_ABOUT THIS EXERCISE_
Write out the lines below once more, exactly as they appear. Do not include pictures.

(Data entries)
= = =

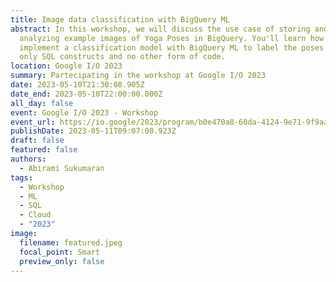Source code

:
 ```yaml
---
title: Image data classification with BigQuery ML
abstract: In this workshop, we will discuss the use case of storing and
  analyzing example images of Yoga Poses in BigQuery. You'll learn how to
  implement a classification model with BigQuery ML to label the poses using
  only SQL constructs and no other form of code.
location: Google I/O 2023
summary: Partecipating in the workshop at Google I/O 2023
date: 2023-05-10T21:30:08.905Z
date_end: 2023-05-10T22:00:00.000Z
all_day: false
event: Google I/O 2023 - Workshop
event_url: https://io.google/2023/program/b0e470a8-60da-4124-9e71-9f9aa382e514/
publishDate: 2023-05-11T09:07:08.923Z
draft: false
featured: false
authors:
  - Abirami Sukumaran
tags:
  - Workshop
  - ML
  - SQL
  - Cloud
  - "2023"
image:
  filename: featured.jpeg
  focal_point: Smart
  preview_only: false
---
```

= = =

_SOLVED PROBLEM_
Source code

:
 ```yaml
---
title: Image data classification with BigQuery ML
abstract: In this workshop, we will discuss the use case of storing and
  analyzing example images of Yoga Poses in BigQuery. You'll learn how to
  implement a classification model with BigQuery ML to label the poses using
  only SQL constructs and no other form of code.
location: Google I/O 2023
summary: Partecipating in the workshop at Google I/O 2023
date: 2023-05-10T21:30:08.905Z
date_end: 2023-05-10T22:00:00.000Z
all_day: false
event: Google I/O 2023 - Workshop
event_url: https://io.google/2023/program/b0e470a8-60da-4124-9e71-9f9aa382e514/
publishDate: 2023-05-11T09:07:08.923Z
draft: false
featured: false
authors:
  - Abirami Sukumaran
tags:
  - Workshop
  - ML
  - SQL
  - Cloud
  - "2023"
image:
  filename: featured.jpeg
  focal_point: Smart
  preview_only: false
---
```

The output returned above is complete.